Мокрый звук — звук скорби и трагичности уничтожения лица, стирания с него знаков достоинства.
Пощечина как искривление пространства
Пощечины, как экзотические бабочки, порхают в культуре, прихотливо опускаясь то на самодовольные, то на жалкие и растерянные лица. Их исчезновение столь же печально, сколь печально известие об исчезновении очередного вида живого на Земле. Обеднение — стерилизация символического пространства типологически (и топологически тоже) пробуждает образ больничного интерьера, гласящий о критичности ситуации в культуре.
Стоящая в ряду неподвластных рациональному сознанию феноменов таких как эпилепсия, шок, истерия, вдохновение и просветление,животный ужас и т.д., — пощечина маргинальна для классического дискурса. В модусе пощечины происходит искривление пространственно-временных структур; пульс событий бьется в таком ритме и состояния сознания изменяются в таком режиме, что пропадает различие между биологически заданными реакциями на раздражение и формальной структурой культурного жеста, тем самым задавая объем символического жеста, — или, если посмотреть с другой, не менее важной точки зрения, то же пространство считывается как специфическая организация чувственности. Искривляется пространство тождества самопрозрачных актов мысли, диктуя иную стратегию видения мотивов и поступков человека; существование событий смещается в иную плоскость, и они объясняются уже не способностью концентрировать сознание, отрешаясь от тела, но мгновениями беспамятства, ослепления и провала, то есть иными (невозможными в рационально полагаемом мире) временными параметрами и способами реагирования, иными возможностями осуществления желаний. Пощечина есть такой жест, который, говоря словами М. Мерло-Понти, «не наводит меня на мысль о гневе, это сам гнев» 50.
Опыт тела, помещенного в перверсивные потоки чувственности, позволяет видеть мутации, происходящие под напором саморазвивающихся форм телесной организации, и раны, открывающиеся в точках общественного напряжения и экологических изломах.

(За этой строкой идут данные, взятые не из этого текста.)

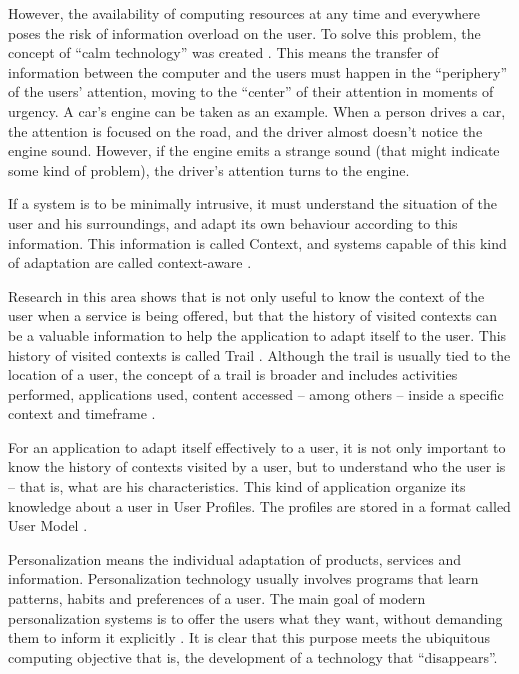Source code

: \documentclass{svjour3}                     %
\begin{document}
However, the availability of computing resources at any time and everywhere
poses the risk of information overload on the user. To solve this problem, the
concept of ``calm technology'' was created \citep{weiser96}. This means the
transfer of information between the computer and the users must happen in the
``periphery'' of the users' attention, moving to the ``center'' of their
attention in moments of urgency. A car's engine can be taken as an example. When
a person drives a car, the attention is focused on the road, and the driver almost doesn't notice the engine sound. However, if the engine emits a strange sound (that might indicate some kind of problem), the driver's attention turns to the engine.

If a system is to be minimally intrusive, it must understand the situation of
the user and his surroundings, and adapt its own behaviour according to this
information. This information is called Context, and systems capable of this
kind of adaptation are called context-aware \citep{satyanarayanan01,dey2001}. 

Research in this area shows that is not only useful to know the context of the
user when a service is being offered, but that the history of visited contexts
can be a valuable information to help the application to adapt itself to the
user. This history of visited contexts is called Trail \citep{driver08}. Although
the trail is usually tied to the location of a user, the concept of a trail is
broader and includes activities performed, applications used, content accessed
-- among others -- inside a specific context and timeframe \citep{silva10}.


For an application to adapt itself effectively to a user, it is not only important to know the history of contexts visited by a user, but to understand who the user is -- that is, what are his characteristics. This kind of application organize its knowledge about a user in User Profiles. The profiles are stored in a format called User Model \citep{viviani10,todo}.


Personalization means the individual adaptation of products, services and information. Personalization technology usually involves programs that learn patterns, habits and preferences of a user. The main goal of modern personalization systems is to offer the users what they want, without demanding them to inform it explicitly \citep{mulvenna00}. It is clear that this purpose meets the ubiquitous computing objective that is, the development of a technology that ``disappears''.
\end{document}
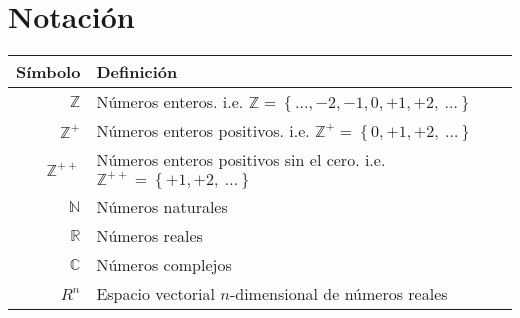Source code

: \chapter*{Notación}


\begin{table}[ht!]
    \begin{center}
        \begin{tabularx}{\textwidth}{|r|X|}
            \hline
            \textbf{Símbolo}                                                  & \textbf{Definición}                                                                                                        \\
            \hline
            $ \mathbb{Z} $                                                    & Números enteros. \newline i.e. \scriptsize{${ \mathbb{Z}  = \left\{ \ldots, -2, -1, 0, +1, +2,~\ldots \right\} }$}         \\
            $ \mathbb{Z}^{+} $                                                & Números enteros positivos. \newline \scriptsize{i.e. ${ \mathbb{Z}^{+}  = \left\{ 0, +1, +2,~\ldots \right\} }$}           \\
            $ \mathbb{Z}^{++} $                                               & Números enteros positivos sin el cero. \newline i.e. \scriptsize{${ \mathbb{Z}^{++}  = \left\{ +1, +2,~\ldots \right\} }$} \\
            $ \mathbb{N} $                                                    & Números naturales                                                                                                          \\
            $ \mathbb{R} $                                                    & Números reales                                                                                                             \\
            $ \mathbb{C} $                                                    & Números complejos                                                                                                          \\
            $ R^{n} $                                                         & Espacio vectorial $n$-dimensional de números reales                                                                        \\


\end{tabularx}
\end{center}
\end{table}
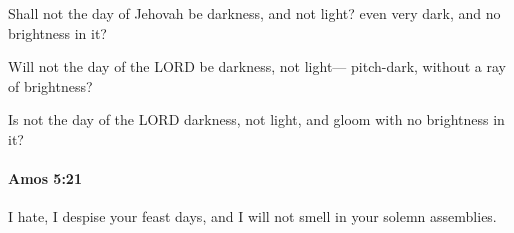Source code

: 			\begin{versebox}
					\item[BHS] 
					\item[LXX] 
					\item[ASV] Shall not the day of Jehovah be darkness, and not light? even very dark, and no brightness in it?
					\item[NIV] Will not the day of the LORD be darkness, not light— pitch-dark, without a ray of brightness?
					\item[NRSV] Is not the day of the LORD darkness, not light, and gloom with no brightness in it?
			\end{versebox}

		\paragraph{Amos 5:21} %
			\label{AMOS-5-21}

			I hate, I despise your feast days, and I will not smell in your solemn assemblies.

Оценка подобного опыта, зафиксированного, например, в кинематографе, с позиции стандартных норм рациональности дает фикции типа «разорванное сознание представителей современного западного общества», как будто ясность и плотность традиции, предписывающей так поступать и так видеть, может быть охарактеризована как цельное сознание. Добавлю: цельность сама по себе возможна в отлученном от жизни трансцендентном пространстве с одновременной репрессией бессознательного и изгнанием бессмыслицы. Чтение книги природы (в том числе и природы человека) — с позиций идеалов цельного сознания — как священного текста, по сути дела, есть считывание и припоминание знаков власти на записанном теле подданного. И, быть может, во всей предыстории человека не было ничего более страшного и более жуткого, чем эта запись, чем изобретенная в древности мнемотехника. «Выжигать, дабы осталось в памяти: лишь то, что не перестает причинять боль, остается в памяти», — таков основной тезис наидревнейшей (к сожалению, и продолжительнейшей) психологии на земле» 51. Пощечина есть действенный способ записи знаков «достоинства» на лице чести. Но не только. Она еще и вид письма, стигматизирующего лицо и окрашивающего его красной краской. Пощечина сродни кастрации, так как обе лишают тело его силы: первая — нравственной, вторая — сексуальной.
Очиститься от клейма на лице «невольник чести» может лишь сгустив краску, обнаружив ее. Кровь — лучший пятновыводитель для запятнанного лица, ибо она однородна пятнам и в основе своей определяет симметрию знака, красного цвета, ран.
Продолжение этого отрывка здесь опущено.